We can now further investigate the influence of positional embeddings on the final input embedding of a token by plotting the input representation of a token for different positions:

For the words that switch position between two sentences, the final embedding is slightly different due to the positional embeddings.

This is how positional embeddings help to keep information about word order.
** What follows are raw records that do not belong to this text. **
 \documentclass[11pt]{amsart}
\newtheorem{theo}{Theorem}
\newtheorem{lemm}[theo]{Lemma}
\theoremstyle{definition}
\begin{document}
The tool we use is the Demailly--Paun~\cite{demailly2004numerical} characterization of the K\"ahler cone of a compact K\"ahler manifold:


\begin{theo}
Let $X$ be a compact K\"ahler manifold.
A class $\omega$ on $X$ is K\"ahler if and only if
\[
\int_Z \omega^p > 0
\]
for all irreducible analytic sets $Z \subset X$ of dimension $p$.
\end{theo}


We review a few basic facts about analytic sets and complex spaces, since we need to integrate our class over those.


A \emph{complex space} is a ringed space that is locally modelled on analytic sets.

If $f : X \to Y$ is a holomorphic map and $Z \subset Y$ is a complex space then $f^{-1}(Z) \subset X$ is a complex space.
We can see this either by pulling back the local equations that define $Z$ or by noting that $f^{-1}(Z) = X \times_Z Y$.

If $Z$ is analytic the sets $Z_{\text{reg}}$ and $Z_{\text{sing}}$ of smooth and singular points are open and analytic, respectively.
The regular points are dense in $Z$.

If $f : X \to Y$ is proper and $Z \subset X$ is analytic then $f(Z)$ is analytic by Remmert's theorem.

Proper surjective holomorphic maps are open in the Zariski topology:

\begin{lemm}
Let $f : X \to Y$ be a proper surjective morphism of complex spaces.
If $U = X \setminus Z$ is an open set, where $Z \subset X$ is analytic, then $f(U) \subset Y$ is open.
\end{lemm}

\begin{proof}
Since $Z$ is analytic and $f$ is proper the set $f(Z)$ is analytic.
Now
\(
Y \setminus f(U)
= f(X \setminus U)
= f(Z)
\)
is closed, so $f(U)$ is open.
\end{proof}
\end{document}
%% Cell type:code id: tags:

``` python

# Example text

text1 = "The cat chased the dog."

text2 = "The dog chased the cat."

text3 = "She only likes him."

text4 = "Only she likes him."

texts = [text1, text2, text3, text4]

for text in texts:

    # Load tokenizer and embedding layers/matrices

    tokenizer = BertTokenizer.from_pretrained(

        "bert-base-uncased", clean_up_tokenization_spaces=True

    )

    model = BertModel.from_pretrained("bert-base-uncased")

    token_embedding_layer = model.embeddings.word_embeddings

    pos_embedding_layer = model.embeddings.position_embeddings

    # Create embeddings for the example text

    ids = tokenizer.encode(text)

    token_embedding = token_embedding_layer(torch.tensor(ids))

    pos_embedding = pos_embedding_layer(torch.arange(len(token_embedding)))

    input_embedding = (

        token_embedding + pos_embedding

    )  # absolute additive positional embedding

    # Visualize the input embedding

    # remove CLS and SEP token for simplicity

    input_embedding = input_embedding[1:-1]

    tokens = tokenizer.convert_ids_to_tokens(ids)[1:-1]

    input_embedding_vectors = [

        input_embedding[i].detach().numpy() for i in range(len(input_embedding))

    ]

    print(text)

    plot_embedding_pca(input_embedding_vectors, tokens)

```

%% Cell type:markdown id: tags:

### Task*

Write a neat function / class to directly transform text into its input embeddings.

- If you want, you can allow for token embeddings and positional embeddings to be flexible inputs.

- You can fix the tokenizer for simplicity.